___ Data provided ___
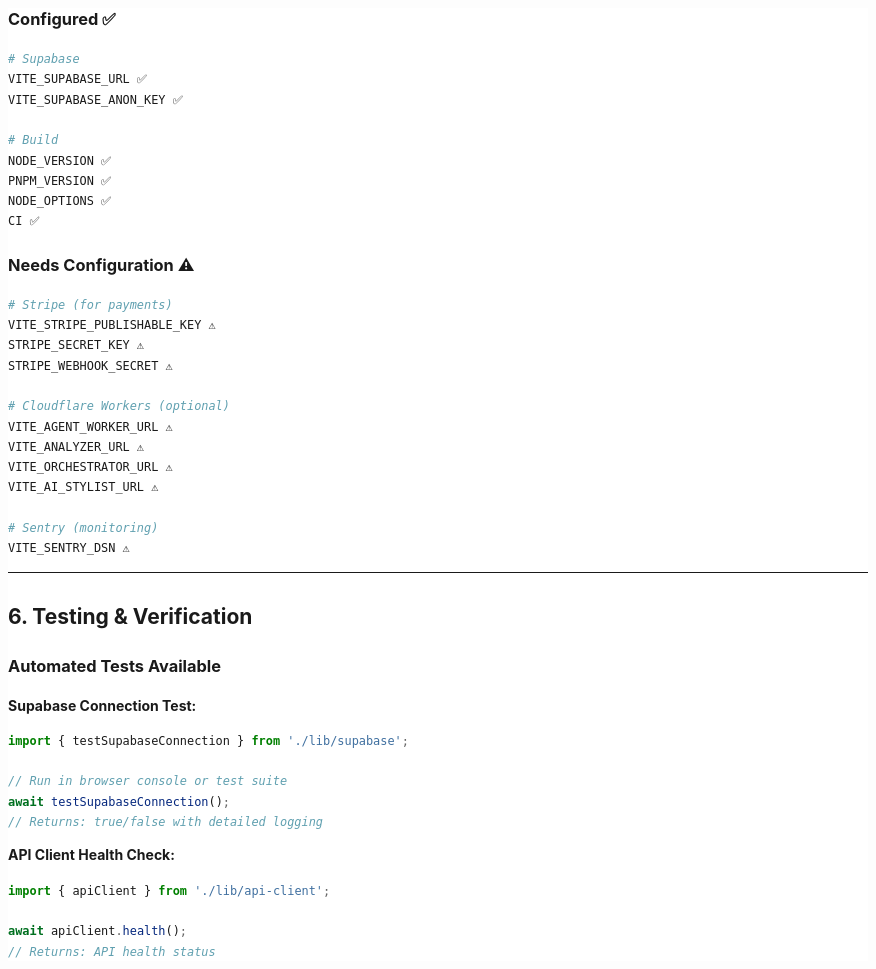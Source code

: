 ### Configured ✅

```bash
# Supabase
VITE_SUPABASE_URL ✅
VITE_SUPABASE_ANON_KEY ✅

# Build
NODE_VERSION ✅
PNPM_VERSION ✅
NODE_OPTIONS ✅
CI ✅
```

### Needs Configuration ⚠️

```bash
# Stripe (for payments)
VITE_STRIPE_PUBLISHABLE_KEY ⚠️
STRIPE_SECRET_KEY ⚠️
STRIPE_WEBHOOK_SECRET ⚠️

# Cloudflare Workers (optional)
VITE_AGENT_WORKER_URL ⚠️
VITE_ANALYZER_URL ⚠️
VITE_ORCHESTRATOR_URL ⚠️
VITE_AI_STYLIST_URL ⚠️

# Sentry (monitoring)
VITE_SENTRY_DSN ⚠️
```

---

## 6. Testing & Verification

### Automated Tests Available

**Supabase Connection Test:**

```typescript
import { testSupabaseConnection } from './lib/supabase';

// Run in browser console or test suite
await testSupabaseConnection();
// Returns: true/false with detailed logging
```

**API Client Health Check:**

```typescript
import { apiClient } from './lib/api-client';

await apiClient.health();
// Returns: API health status
```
___
Your objective -
Lines above that include the string "from" need to be copied.

Exercise result -
import { testSupabaseConnection } from './lib/supabase';
import { apiClient } from './lib/api-client';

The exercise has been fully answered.